■ WORK ORDER: With the pictures left out, write out exactly the lines of the listing below that run from the line with "View the changelog" through the line with "Chaque endroit est".

<<<<

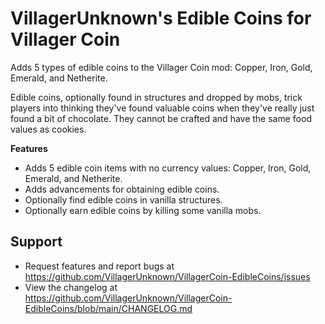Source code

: # VillagerUnknown's Edible Coins for Villager Coin

Adds 5 types of edible coins to the Villager Coin mod: Copper, Iron, Gold, Emerald, and Netherite.

Edible coins, optionally found in structures and dropped by mobs, trick players into thinking they've found valuable coins when they've really just found a bit of chocolate.
They cannot be crafted and have the same food values as cookies.

**Features**

* Adds 5 edible coin items with no currency values: Copper, Iron, Gold, Emerald, and Netherite.
* Adds advancements for obtaining edible coins.
* Optionally find edible coins in vanilla structures.
* Optionally earn edible coins by killing some vanilla mobs.

## Support

* Request features and report bugs at https://github.com/VillagerUnknown/VillagerCoin-EdibleCoins/issues
* View the changelog at https://github.com/VillagerUnknown/VillagerCoin-EdibleCoins/blob/main/CHANGELOG.md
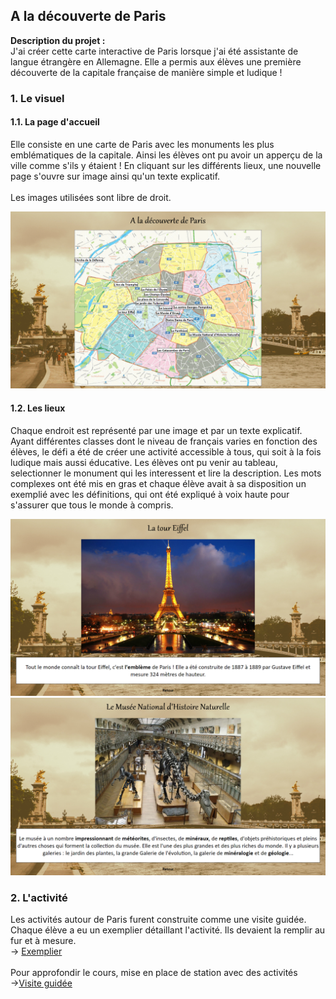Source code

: ## A la découverte de Paris

**Description du projet :**
<br>
J'ai créer cette carte interactive de Paris lorsque j'ai été assistante de langue étrangère en Allemagne. Elle a permis aux élèves une première découverte de la capitale française 
de manière simple et ludique !
<br>

### 1. Le visuel
#### 1.1. La page d'accueil

Elle consiste en une carte de Paris avec les monuments les plus emblématiques de la capitale. Ainsi les élèves ont pu avoir un apperçu de la ville comme s'ils y étaient ! En 
cliquant sur les différents lieux, une nouvelle page s'ouvre sur image ainsi qu'un texte explicatif.
<br><br>
Les images utilisées sont libre de droit.
<br>

<img src="images/paris/accueil_paris.png"/>

#### 1.2. Les lieux

Chaque endroit est représenté par une image et par un texte explicatif. Ayant différentes classes dont le niveau de français varies en fonction des élèves, le défi a été de créer 
une activité accessible à tous, qui soit à la fois ludique mais aussi éducative. Les élèves ont pu venir au tableau, selectionner le monument qui les interessent et lire la 
description. Les mots complexes ont été mis en gras et chaque élève avait à sa disposition un exemplié avec les définitions, qui ont été expliqué à voix haute pour s'assurer que tous
le monde à compris.

<img src="images/paris/page_une_paris.png"/>
<img src="images/paris/page_deux_paris.png"/>

### 2. L'activité

Les activités autour de Paris furent construite comme une visite guidée.
<br>
Chaque élève a eu un exemplier détaillant l'activité. Ils devaient la remplir au fur et à mesure.
<br>
-> [Exemplier](/pdf/handout_paris.pdf)
<br><br>
Pour approfondir le cours, mise en place de station avec des activités
<br>
->[Visite guidée](/pdf/station_paris.pdf)
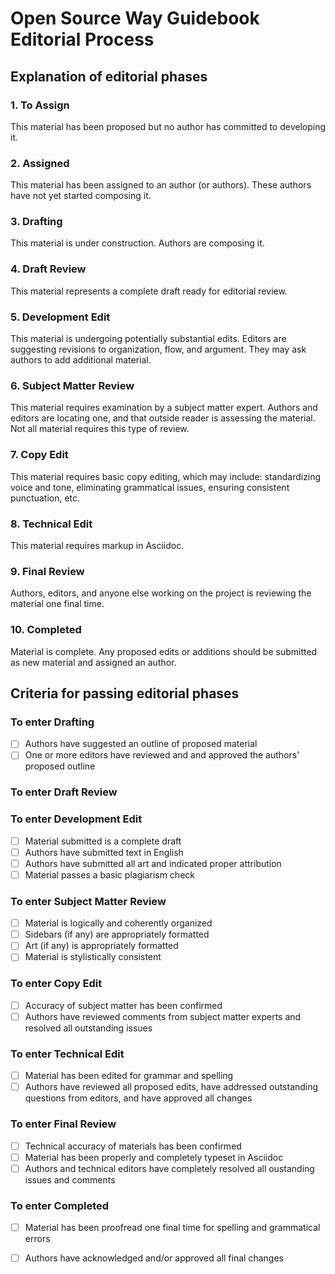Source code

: # Open Source Way Guidebook Editorial Process

## Explanation of editorial phases

### 1. To Assign
This material has been proposed but no author has committed to developing it.

### 2. Assigned
This material has been assigned to an author (or authors). These authors have not yet started composing it.

### 3. Drafting
This material is under construction. Authors are composing it.

### 4. Draft Review
This material represents a complete draft ready for editorial review.

### 5. Development Edit
This material is undergoing potentially substantial edits. Editors are suggesting revisions to organization, flow, and argument. They may ask authors to add additional material.

### 6. Subject Matter Review
This material requires examination by a subject matter expert. Authors and editors are locating one, and that outside reader is assessing the material. Not all material requires this type of review.

### 7. Copy Edit
This material requires basic copy editing, which may include: standardizing voice and tone, eliminating grammatical issues, ensuring consistent punctuation, etc.

### 8. Technical Edit
This material requires markup in Asciidoc.

### 9. Final Review
Authors, editors, and anyone else working on the project is reviewing the material one final time.

### 10. Completed
Material is complete. Any proposed edits or additions should be submitted as new material and assigned an author.

## Criteria for passing editorial phases

### To enter Drafting

- [ ] Authors have suggested an outline of proposed material
- [ ] One or more editors have reviewed and and approved the authors' proposed outline

### To enter Draft Review

### To enter Development Edit

- [ ] Material submitted is a complete draft
- [ ] Authors have submitted text in English
- [ ] Authors have submitted all art and indicated proper attribution
- [ ] Material passes a basic plagiarism check

### To enter Subject Matter Review

- [ ] Material is logically and coherently organized
- [ ] Sidebars (if any) are appropriately formatted
- [ ] Art (if any) is appropriately formatted
- [ ] Material is stylistically consistent

### To enter Copy Edit

- [ ] Accuracy of subject matter has been confirmed
- [ ] Authors have reviewed comments from subject matter experts and resolved all outstanding issues

### To enter Technical Edit

- [ ] Material has been edited for grammar and spelling
- [ ] Authors have reviewed all proposed edits, have addressed outstanding questions from editors, and have approved all changes

### To enter Final Review

- [ ] Technical accuracy of materials has been confirmed
- [ ] Material has been properly and completely typeset in Asciidoc
- [ ] Authors and technical editors have completely resolved all oustanding issues and comments

### To enter Completed

- [ ] Material has been proofread one final time for spelling and grammatical errors
- [ ] Authors have acknowledged and/or approved all final changes

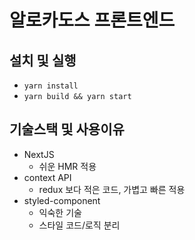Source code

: # 알로카도스 프론트엔드 

## 설치 및 실행
- `yarn install`
- `yarn build && yarn start`

## 기술스택 및 사용이유
- NextJS 
  - 쉬운 HMR 적용
- context API
  - redux 보다 적은 코드, 가볍고 빠른 적용 
- styled-component
  - 익숙한 기술
  - 스타일 코드/로직 분리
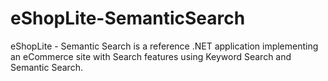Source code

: # eShopLite-SemanticSearch
eShopLite - Semantic Search is a reference .NET application implementing an eCommerce site with Search features using Keyword Search and Semantic Search.
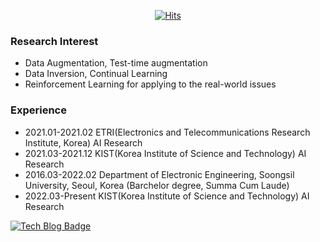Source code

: <div align=center>

  [![Hits](https://hits.seeyoufarm.com/api/count/incr/badge.svg?url=https%3A%2F%2Fgithub.com%2F3neutronstar&count_bg=%2379C83D&title_bg=%23555555&icon=&icon_color=%23E7E7E7&title=hits&edge_flat=false)](https://hits.seeyoufarm.com) 
  
</div>

### Research Interest
- Data Augmentation, Test-time augmentation
- Data Inversion, Continual Learning
- Reinforcement Learning for applying to the real-world issues

### Experience
- 2021.01-2021.02   ETRI(Electronics and Telecommunications Research Institute, Korea) AI Research
- 2021.03-2021.12   KIST(Korea Institute of Science and Technology) AI Research
- 2016.03-2022.02   Department of Electronic Engineering, Soongsil University, Seoul, Korea (Barchelor degree, Summa Cum Laude)
- 2022.03-Present   KIST(Korea Institute of Science and Technology) AI Research

[![Tech Blog Badge](http://img.shields.io/badge/-Tech%20blog-black?style=flat-square&logo=github&link=https://3neutronstar.tistory.com/)](https://3neutronstar.tistory.com/) 

<!--
**3neutronstar/3neutronstar** is a ✨ _special_ ✨ repository because its `README.md` (this file) appears on your GitHub profile.

Here are some ideas to get you started:

- 🔭 I’m currently working on ...
- 🌱 I’m currently learning ...
- 👯 I’m looking to collaborate on ...
- 🤔 I’m looking for help with ...
- 💬 Ask me about ...
- 📫 How to reach me: ...
- 😄 Pronouns: ...
- ⚡ Fun fact: ...
-->
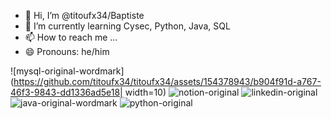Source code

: - 👋 Hi, I’m @titoufx34/Baptiste
- 🌱 I’m currently learning Cysec, Python, Java, SQL
- 📫 How to reach me ... 
- 😄 Pronouns: he/him

![mysql-original-wordmark](https://github.com/titoufx34/titoufx34/assets/154378943/b904f91d-a767-46f3-9843-dd1336ad5e18| width=10)
![notion-original](https://github.com/titoufx34/titoufx34/assets/154378943/46c63ecc-61fa-4739-ad7a-c033704d05f1)
![linkedin-original](https://github.com/titoufx34/titoufx34/assets/154378943/f4f1c41c-0971-4826-84b1-ed985576d0ae)
![java-original-wordmark](https://github.com/titoufx34/titoufx34/assets/154378943/6d5550bb-1988-425d-a8fd-c6fdd00a5974)
![python-original](https://github.com/titoufx34/titoufx34/assets/154378943/7824bddb-6626-402f-8571-19e4bbbb5357)


<!---
titoufx34/titoufx34 is a ✨ special ✨ repository because its `README.md` (this file) appears on your GitHub profile.
You can click the Preview link to take a look at your changes.
--->
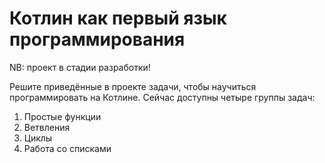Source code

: # Котлин как первый язык программирования

NB: проект в стадии разработки!

Решите приведённые в проекте задачи, чтобы научиться программировать на Котлине. Сейчас доступны четыре группы задач:

1. Простые функции
2. Ветвления
3. Циклы
4. Работа со списками

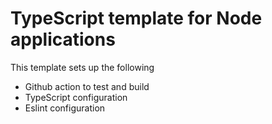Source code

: # TypeScript template for Node applications

This template sets up the following

- Github action to test and build
- TypeScript configuration
- Eslint configuration
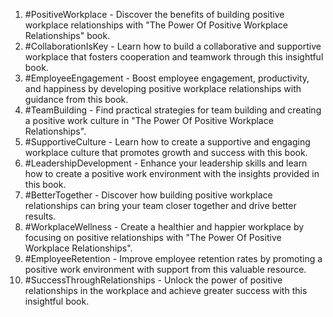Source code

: 1. #PositiveWorkplace - Discover the benefits of building positive workplace relationships with "The Power Of Positive Workplace Relationships" book.
2. #CollaborationIsKey - Learn how to build a collaborative and supportive workplace that fosters cooperation and teamwork through this insightful book.
3. #EmployeeEngagement - Boost employee engagement, productivity, and happiness by developing positive workplace relationships with guidance from this book.
4. #TeamBuilding - Find practical strategies for team building and creating a positive work culture in "The Power Of Positive Workplace Relationships".
5. #SupportiveCulture - Learn how to create a supportive and engaging workplace culture that promotes growth and success with this book.
6. #LeadershipDevelopment - Enhance your leadership skills and learn how to create a positive work environment with the insights provided in this book.
7. #BetterTogether - Discover how building positive workplace relationships can bring your team closer together and drive better results.
8. #WorkplaceWellness - Create a healthier and happier workplace by focusing on positive relationships with "The Power Of Positive Workplace Relationships".
9. #EmployeeRetention - Improve employee retention rates by promoting a positive work environment with support from this valuable resource.
10. #SuccessThroughRelationships - Unlock the power of positive relationships in the workplace and achieve greater success with this insightful book.


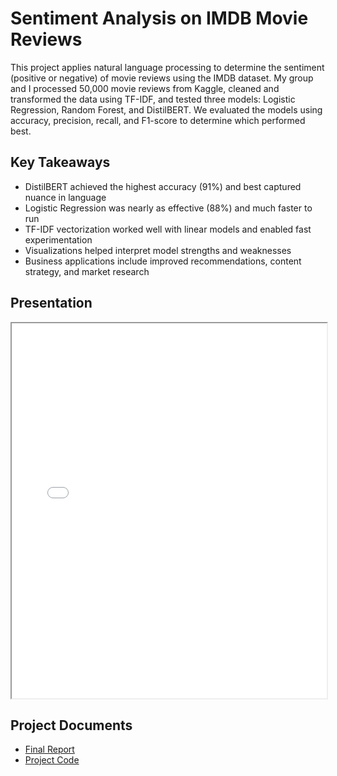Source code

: # Sentiment Analysis on IMDB Movie Reviews

This project applies natural language processing to determine the sentiment (positive or negative) of movie reviews using the IMDB dataset. My group and I processed 50,000 movie reviews from Kaggle, cleaned and transformed the data using TF-IDF, and tested three models: Logistic Regression, Random Forest, and DistilBERT. We evaluated the models using accuracy, precision, recall, and F1-score to determine which performed best.

## Key Takeaways

- DistilBERT achieved the highest accuracy (91%) and best captured nuance in language  
- Logistic Regression was nearly as effective (88%) and much faster to run  
- TF-IDF vectorization worked well with linear models and enabled fast experimentation  
- Visualizations helped interpret model strengths and weaknesses  
- Business applications include improved recommendations, content strategy, and market research  

## Presentation

<iframe src="IMDB_Sentiment_Presentation 1.pdf" width="100%" height="600px">
</iframe>

## Project Documents

- [Final Report](IMDB_Sentiment_Analysis_Report_2.docx)
- [Project Code](DSC450_Project2.ipynb)
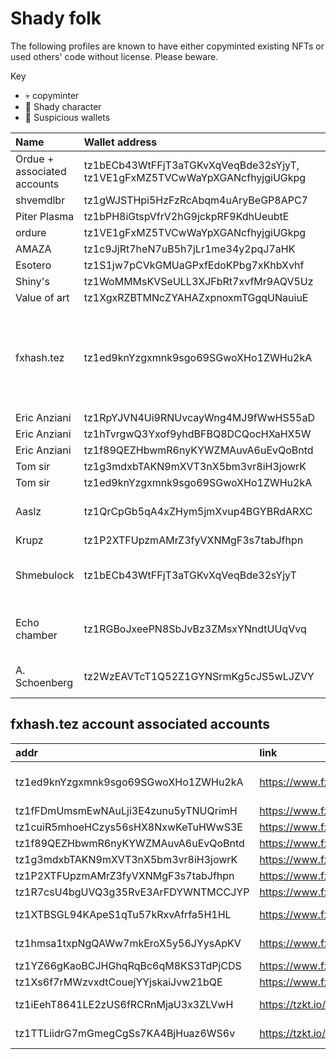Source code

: # Shady folk

The following profiles are known to have either copyminted existing NFTs or used others' code without license. Please beware.

Key
- 💀 copyminter
- 🦝 Shady character
- 👛 Suspicious wallets


| Name                        | Wallet address                                                             | Kind  | Notes                                                                                                                                      |
| :-------------------------- | :------------------------------------------------------------------------- | :---: | :----------------------------------------------------------------------------------------------------------------------------------------- |
| Ordue + associated accounts | tz1bECb43WtFFjT3aTGKvXqVeqBde32sYjyT, tz1VE1gFxMZ5TVCwWaYpXGANcfhyjgiUGkpg | 💀    | [profile](https://www.fxhash.xyz/pkh/tz1VE1gFxMZ5TVCwWaYpXGANcfhyjgiUGkpg)                                                                 |
| shvemdlbr                   | tz1gWJSTHpi5HzFzRcAbqm4uAryBeGP8APC7                                       | 💀    |                                                                                                                                            |
| Piter Plasma                | tz1bPH8iGtspVfrV2hG9jckpRF9KdhUeubtE                                       | 💀    |                                                                                                                                            |
| ordure                      | tz1VE1gFxMZ5TVCwWaYpXGANcfhyjgiUGkpg                                       | 🦝    |                                                                                                                                            |
| AMAZA                       | tz1c9JjRt7heN7uB5h7jLr1me34y2pqJ7aHK                                       | 🦝    |                                                                                                                                            |
| Esotero                     | tz1S1jw7pCVkGMUaGPxfEdoKPbg7xKhbXvhf                                       | 🦝    |                                                                                                                                            |
| Shiny's                     | tz1WoMMMsKVSeULL3XJFbRt7xvfMr9AQV5Uz                                       | 🦝    |                                                                                                                                            |
| Value of art                | tz1XgxRZBTMNcZYAHAZxpnoxmTGgqUNauiuE                                       | 🦝    |                                                                                                                                            |
| fxhash.tez                  | tz1ed9knYzgxmnk9sgo69SGwoXHo1ZWHu2kA                                       | 🦝    | [profile](https://www.fxhash.xyz/pkh/tz1ed9knYzgxmnk9sgo69SGwoXHo1ZWHu2kA) has been feeding known c+p accounts like Eric Anziani and Krupz |
| Eric Anziani                | tz1RpYJVN4Ui9RNUvcayWng4MJ9fWwHS55aD                                       | 👛    | [profile](https://www.fxhash.xyz/u/Eric%20Anziani)                                                                                         |
| Eric Anziani                | tz1hTvrgwQ3Yxof9yhdBFBQ8DCQocHXaHX5W                                       | 👛    | [profile](https://www.fxhash.xyz/u/Eric%20Anziani)                                                                                         |
| Eric Anziani                | tz1f89QEZHbwmR6nyKYWZMAuvA6uEvQoBntd                                       | 👛    | [profile](https://www.fxhash.xyz/u/Eric%20Anziani)                                                                                         |
| Tom sir                     | tz1g3mdxbTAKN9mXVT3nX5bm3vr8iH3jowrK                                       | 👛    |
| Tom sir                     | tz1ed9knYzgxmnk9sgo69SGwoXHo1ZWHu2kA                                       | 👛    |
| Aaslz                       | tz1QrCpGb5qA4xZHym5jmXvup4BGYBRdARXC                                       | 👛    | [profile](https://www.fxhash.xyz/u/Aaslz) related to Eric Anziani                                                                          |
| Krupz                       | tz1P2XTFUpzmAMrZ3fyVXNMgF3s7tabJfhpn                                       | 👛    | [profile](https://www.fxhash.xyz/u/Krupz)                                                                                                  |
| Shmebulock                  | tz1bECb43WtFFjT3aTGKvXqVeqBde32sYjyT                                       | 👛    | [profile](https://www.fxhash.xyz/u/Shmebulock) Got its start from Echo Chamber                                                             |
| Echo chamber                | tz1RGBoJxeePN8SbJvBz3ZMsxYNndtUUqVvq                                       | 👛    | [profile](https://www.fxhash.xyz/pkh/tz1RGBoJxeePN8SbJvBz3ZMsxYNndtUUqVvq) Got its start from A. Schoenberg                                |
| A. Schoenberg               | tz2WzEAVTcT1Q52Z1GYNSrmKg5cJS5wLJZVY                                       | 👛    | [profile](https://www.fxhash.xyz/pkh/tz2WzEAVTcT1Q52Z1GYNSrmKg5cJS5wLJZVY) Got it's start from Ordure                                      |

## fxhash.tez account associated accounts

| addr                                 | link                                                             | name           | Notes               |
| :----------------------------------- | :--------------------------------------------------------------- | :------------: | :------------------ |
| tz1ed9knYzgxmnk9sgo69SGwoXHo1ZWHu2kA | https://www.fxhash.xyz/pkh/tz1ed9knYzgxmnk9sgo69SGwoXHo1ZWHu2kA  | fxhash.tez     | funds the following |
| tz1fFDmUmsmEwNAuLji3E4zunu5yTNUQrimH | https://www.fxhash.xyz/pkh/tz1fFDmUmsmEwNAuLji3E4zunu5yTNUQrimH  | Pluto          |
| tz1cuiR5mhoeHCzys56sHX8NxwKeTuHWwS3E | https://www.fxhash.xyz/pkh/tz1cuiR5mhoeHCzys56sHX8NxwKeTuHWwS3E  | @  @          |
| tz1f89QEZHbwmR6nyKYWZMAuvA6uEvQoBntd | https://www.fxhash.xyz/pkh/tz1f89QEZHbwmR6nyKYWZMAuvA6uEvQoBntd  | kafei          |
| tz1g3mdxbTAKN9mXVT3nX5bm3vr8iH3jowrK | https://www.fxhash.xyz/pkh/tz1g3mdxbTAKN9mXVT3nX5bm3vr8iH3jowrK  | tom sir        |
| tz1P2XTFUpzmAMrZ3fyVXNMgF3s7tabJfhpn | https://www.fxhash.xyz/pkh/tz1P2XTFUpzmAMrZ3fyVXNMgF3s7tabJfhpn  | Krupz          |
| tz1R7csU4bgUVQ3g35RvE3ArFDYWNTMCCJYP | https://www.fxhash.xyz/pkh/tz1R7csU4bgUVQ3g35RvE3ArFDYWNTMCCJYP  | Himani         |
| tz1XTBSGL94KApeS1qTu57kRxvAfrfa5H1HL | https://www.fxhash.xyz/pkh/tz1XTBSGL94KApeS1qTu57kRxvAfrfa5H1HL  | Jimmy Jenius   |
| tz1hmsa1txpNgQAWw7mkEroX5y56JYysApKV | https://www.fxhash.xyz/pkh/tz1hmsa1txpNgQAWw7mkEroX5y56JYysApKV  | Huzaifa Yaman  |
| tz1YZ66gKaoBCJHGhqRqBc6qM8KS3TdPjCDS | https://www.fxhash.xyz/pkh/tz1YZ66gKaoBCJHGhqRqBc6qM8KS3TdPjCDS  | Jing           |
| tz1Xs6f7rMWzvxdtCouejYYjskaiJvw21bQE | https://www.fxhash.xyz/pkh/tz1Xs6f7rMWzvxdtCouejYYjskaiJvw21bQE  | Alexia         |
| tz1iEehT8641LE2zUS6fRCRnMjaU3x3ZLVwH | https://tzkt.io/tz1iEehT8641LE2zUS6fRCRnMjaU3x3ZLVwH/operations/ | (Mule account) |
| tz1TTLiidrG7mGmegCgSs7KA4BjHuaz6WS6v | https://tzkt.io/tz1TTLiidrG7mGmegCgSs7KA4BjHuaz6WS6v/operations/ | (mule account) |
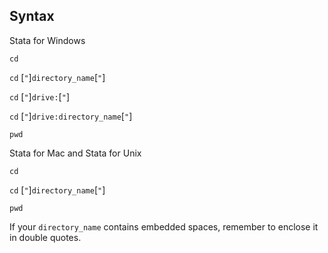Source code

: ## Syntax

Stata for Windows

`cd`

`cd` \[`"`\]`directory_name`\[`"`\]

`cd` \[`"`\]`drive:`\[`"`\]

`cd` \[`"`\]`drive:directory_name`\[`"`\]

`pwd`

Stata for Mac and Stata for Unix

`cd`

`cd` \[`"`\]`directory_name`\[`"`\]

`pwd`

If your `directory_name` contains embedded spaces, remember to enclose
it in double quotes.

>>>>

■ RESULT:
* View the changelog at https://github.com/VillagerUnknown/VillagerCoin-EdibleCoins/blob/main/CHANGELOG.md
Source code

: ## A la découverte de Paris

**Description du projet :**
<br>
J'ai créer cette carte interactive de Paris lorsque j'ai été assistante de langue étrangère en Allemagne. Elle a permis aux élèves une première découverte de la capitale française 
de manière simple et ludique !
<br>

### 1. Le visuel
#### 1.1. La page d'accueil

Elle consiste en une carte de Paris avec les monuments les plus emblématiques de la capitale. Ainsi les élèves ont pu avoir un apperçu de la ville comme s'ils y étaient ! En 
cliquant sur les différents lieux, une nouvelle page s'ouvre sur image ainsi qu'un texte explicatif.
<br><br>
Les images utilisées sont libre de droit.
<br>

<img src="images/paris/accueil_paris.png"/>

#### 1.2. Les lieux

Chaque endroit est représenté par une image et par un texte explicatif. Ayant différentes classes dont le niveau de français varies en fonction des élèves, le défi a été de créer 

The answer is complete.